紀行文「犀の角」
インドを歩いていると、仏教がこの地で誕生したのは当然のことのように思えてくる。多様な宗教がインドの地を愛し、人間にとって厳しいと言えるこの住環境を臥所としてきた。街を歩けば、野犬が生き絶えるように路上に眠り、ときおり人もまた同じように眠る。少し歩くだけでどっと汗が湧き出すような灼熱の中、人びとはそれを受け入れるように生き、そして物を乞う人もあれば、彼らに金を差し出すものもいる。私はそこに悟りや諦観のようなものすら感じたが、おそらく彼らはただ生きている。そして、私はそこにただ生きることの困難さを知らされる。

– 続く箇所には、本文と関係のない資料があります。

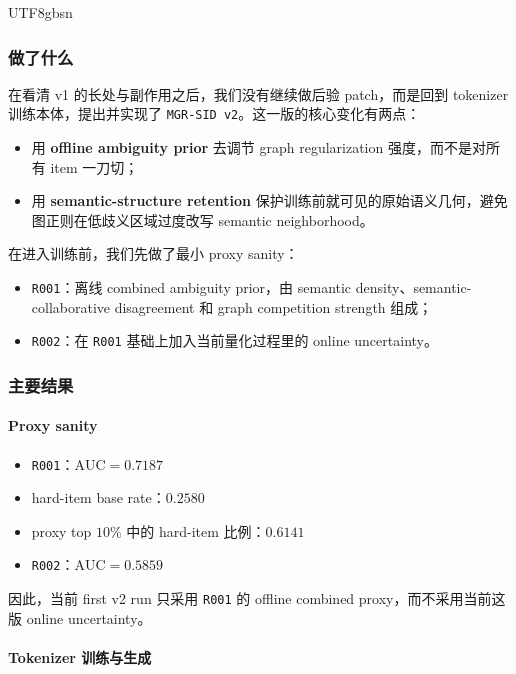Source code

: \documentclass[11pt]{article}
\begin{document}
\begin{CJK*}{UTF8}{gbsn}
\subsubsection*{做了什么}

在看清 v1 的长处与副作用之后，我们没有继续做后验 patch，而是回到 tokenizer 训练本体，提出并实现了 \texttt{MGR-SID v2}。这一版的核心变化有两点：

\begin{itemize}
  \item 用 \textbf{offline ambiguity prior} 去调节 graph regularization 强度，而不是对所有 item 一刀切；
  \item 用 \textbf{semantic-structure retention} 保护训练前就可见的原始语义几何，避免图正则在低歧义区域过度改写 semantic neighborhood。
\end{itemize}

在进入训练前，我们先做了最小 proxy sanity：

\begin{itemize}
  \item \texttt{R001}：离线 combined ambiguity prior，由 semantic density、semantic-collaborative disagreement 和 graph competition strength 组成；
  \item \texttt{R002}：在 \texttt{R001} 基础上加入当前量化过程里的 online uncertainty。
\end{itemize}

\subsubsection*{主要结果}

\paragraph{Proxy sanity}

\begin{itemize}
  \item \texttt{R001}：\(\mathrm{AUC} = 0.7187\)
  \item hard-item base rate：\(0.2580\)
  \item proxy top \(10\%\) 中的 hard-item 比例：\(0.6141\)
  \item \texttt{R002}：\(\mathrm{AUC} = 0.5859\)
\end{itemize}

因此，当前 first v2 run 只采用 \texttt{R001} 的 offline combined proxy，而不采用当前这版 online uncertainty。

\paragraph{Tokenizer 训练与生成}


\end{CJK*}
\end{document}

仏教の最初期に編まれた『スッタニパータ』の有名な節に「犀の角のようにただ独り歩め」というのがある。ここにはかなり程度の進んだ修行者に対し、その文言通り一人で逞ましく歩むことを説くわけであるが、同時に「善き友をもて」とも勧めている。他者と関わりながらもだれかに頼りきるのではなく、独立していろと言うのだ。一見矛盾するこれらの文言。しかし、インドにいるとこの言葉は真であると気づかされる。人びとは個として懸命に生きながらも、ときに他者を支えている。厳しい状況下で彼らは希望を信じ続けている。私にはそのように映った。